Figure 1 PFS time of patients in four different therapy groups. PFS, progression-free survival.

Efficacy

Among the 15 patients in Group 1 (Table 1), 8 (53.3%) have NPC, 5 (33.3%) have hypopharyngeal HNSCC, and the remaining 2 (13.3%) have oral and oropharyngeal HNSCC, respectively. All patients received neoadjuvant chemotherapy, with a median of two cycles of neoadjuvant immunotherapy (range, 1–4 cycles). After neoadjuvant therapy, 12 patients received definitive radiotherapy, while three patients declined further treatment for personal reasons. Of the 12 patients who received definitive radiotherapy, 10 received concurrent chemotherapy, and 2 received radiotherapy alone because of their advanced age. Thirteen patients (86.7%) achieved PR, while two (13.3%) achieved stable disease (SD). At a median follow-up duration of 27.1 months, the ORR was 86.7% (13/15) (Table 2), and the median PFS and OS were not reached. The mean PFS and OS were 21.5 and 22.8 months, respectively (Table 2, Figure 1). The 1-year PFS and OS rates were 66.7% and 80.0%, and the 2-year PFS and OS rates were both 66.0%.

All five (100.0%) patients in Group 2 had oral HNSCC and received adjuvant immunotherapy for a median of 5 cycles (range, 3–6 cycles). These patients received radical surgery and postoperative CCRT, with a median radiotherapy dose of 63 Gy/30 fractions (F). After a median follow-up time of 26.1 months, the mean PFS and OS were 24.1 and 24.2 months, respectively (Table 2, Figure 1). The 1-year rates for both PFS and OS were 80.0%, and the 2-year rates for both PFS and OS were also 80.0%. The median PFS and OS were not reached.
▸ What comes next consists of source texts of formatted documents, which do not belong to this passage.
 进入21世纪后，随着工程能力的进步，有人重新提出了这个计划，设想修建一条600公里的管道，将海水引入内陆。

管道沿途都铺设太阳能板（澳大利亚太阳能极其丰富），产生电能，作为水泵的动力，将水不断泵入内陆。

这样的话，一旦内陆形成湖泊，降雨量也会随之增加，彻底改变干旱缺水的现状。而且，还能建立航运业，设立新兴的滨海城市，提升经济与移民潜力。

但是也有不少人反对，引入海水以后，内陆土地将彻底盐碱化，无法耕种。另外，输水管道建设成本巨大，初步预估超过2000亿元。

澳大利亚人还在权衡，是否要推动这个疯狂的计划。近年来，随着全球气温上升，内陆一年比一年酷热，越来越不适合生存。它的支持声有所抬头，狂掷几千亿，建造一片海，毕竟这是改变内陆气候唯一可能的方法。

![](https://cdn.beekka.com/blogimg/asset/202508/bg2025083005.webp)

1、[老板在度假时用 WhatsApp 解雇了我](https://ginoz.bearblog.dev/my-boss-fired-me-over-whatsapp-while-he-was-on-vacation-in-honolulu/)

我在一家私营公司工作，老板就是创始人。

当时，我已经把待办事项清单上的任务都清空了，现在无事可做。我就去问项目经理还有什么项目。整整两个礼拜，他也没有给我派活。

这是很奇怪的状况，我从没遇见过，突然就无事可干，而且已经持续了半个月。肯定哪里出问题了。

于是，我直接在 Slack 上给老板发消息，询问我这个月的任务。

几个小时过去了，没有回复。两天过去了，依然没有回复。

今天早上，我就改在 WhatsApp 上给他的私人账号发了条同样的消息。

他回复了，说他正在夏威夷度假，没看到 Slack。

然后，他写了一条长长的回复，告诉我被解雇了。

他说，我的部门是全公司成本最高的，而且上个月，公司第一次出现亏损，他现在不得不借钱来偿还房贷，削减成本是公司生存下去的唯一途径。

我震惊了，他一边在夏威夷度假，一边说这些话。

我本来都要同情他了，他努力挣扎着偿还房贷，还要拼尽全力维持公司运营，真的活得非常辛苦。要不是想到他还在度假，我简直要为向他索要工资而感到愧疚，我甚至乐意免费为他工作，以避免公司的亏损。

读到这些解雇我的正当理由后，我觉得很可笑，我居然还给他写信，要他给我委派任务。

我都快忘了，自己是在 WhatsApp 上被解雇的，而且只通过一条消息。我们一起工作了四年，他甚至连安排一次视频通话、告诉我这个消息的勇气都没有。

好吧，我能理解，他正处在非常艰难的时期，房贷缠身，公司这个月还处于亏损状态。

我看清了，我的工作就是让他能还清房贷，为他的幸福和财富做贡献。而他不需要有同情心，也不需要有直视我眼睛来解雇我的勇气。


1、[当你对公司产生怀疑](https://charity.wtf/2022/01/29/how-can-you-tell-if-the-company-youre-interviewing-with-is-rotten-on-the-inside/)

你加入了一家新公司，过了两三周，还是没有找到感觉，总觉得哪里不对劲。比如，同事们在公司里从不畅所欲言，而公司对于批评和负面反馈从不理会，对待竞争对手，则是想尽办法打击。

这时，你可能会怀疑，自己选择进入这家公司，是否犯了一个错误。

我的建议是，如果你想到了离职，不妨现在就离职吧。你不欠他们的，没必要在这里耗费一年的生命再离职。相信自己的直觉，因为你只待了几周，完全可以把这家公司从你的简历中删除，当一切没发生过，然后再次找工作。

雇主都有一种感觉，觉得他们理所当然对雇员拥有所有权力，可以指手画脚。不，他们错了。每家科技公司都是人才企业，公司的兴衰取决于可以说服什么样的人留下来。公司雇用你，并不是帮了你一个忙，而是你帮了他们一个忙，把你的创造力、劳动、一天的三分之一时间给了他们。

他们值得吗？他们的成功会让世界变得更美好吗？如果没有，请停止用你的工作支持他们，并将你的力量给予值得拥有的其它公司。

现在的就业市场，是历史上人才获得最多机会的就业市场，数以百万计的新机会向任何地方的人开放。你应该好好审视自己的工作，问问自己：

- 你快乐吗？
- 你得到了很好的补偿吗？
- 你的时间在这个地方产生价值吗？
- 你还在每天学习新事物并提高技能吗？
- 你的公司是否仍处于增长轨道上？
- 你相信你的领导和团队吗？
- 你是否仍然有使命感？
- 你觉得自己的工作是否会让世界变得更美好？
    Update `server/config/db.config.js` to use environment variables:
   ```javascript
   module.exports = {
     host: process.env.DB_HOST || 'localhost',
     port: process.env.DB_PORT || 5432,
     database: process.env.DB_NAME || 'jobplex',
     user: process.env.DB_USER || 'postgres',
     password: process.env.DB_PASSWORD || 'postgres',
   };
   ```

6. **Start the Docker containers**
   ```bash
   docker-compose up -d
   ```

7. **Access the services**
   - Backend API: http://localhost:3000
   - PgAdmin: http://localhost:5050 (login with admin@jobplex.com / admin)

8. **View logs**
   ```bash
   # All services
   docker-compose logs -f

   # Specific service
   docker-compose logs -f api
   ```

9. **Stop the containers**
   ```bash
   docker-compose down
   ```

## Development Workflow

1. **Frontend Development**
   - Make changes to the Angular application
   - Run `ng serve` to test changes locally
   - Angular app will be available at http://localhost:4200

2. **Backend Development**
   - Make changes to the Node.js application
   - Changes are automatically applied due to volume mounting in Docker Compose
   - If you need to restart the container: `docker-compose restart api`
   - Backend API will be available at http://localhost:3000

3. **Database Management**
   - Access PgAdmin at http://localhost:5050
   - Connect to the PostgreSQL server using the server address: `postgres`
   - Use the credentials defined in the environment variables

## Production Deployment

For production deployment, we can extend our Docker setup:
Group 3 included 8 (57.1%) patients with NPC, 2 (14.3%) with oral HNSCC, 2 (14.3%) with oropharyngeal HNSCC (Table 1), 1 (7.1%) with hypopharyngeal HNSCC, and 1 (7.1%) with laryngeal HNSCC. Among 14 patients in this group, 4 patients received consolidation chemotherapy combined with immunotherapy, while 10 patients were treated with immunotherapy alone for a median of 6 cycles (range, 2–20 cycles). All 14 patients received definitive radiotherapy at a median dose of 70 Gy/33 F, with 13 receiving concurrent chemotherapy and 1 receiving concurrent targeted therapy due to advanced age. After a median follow-up time of 28.6 months, the median PFS and OS were still not reached, and the mean PFS and OS were 26.9 and 28.1 months, respectively (Table 2, Figure 1). The 1-year PFS and OS rates were both 100.0%, while the 2-year rates for both PFS and OS were 92.9%.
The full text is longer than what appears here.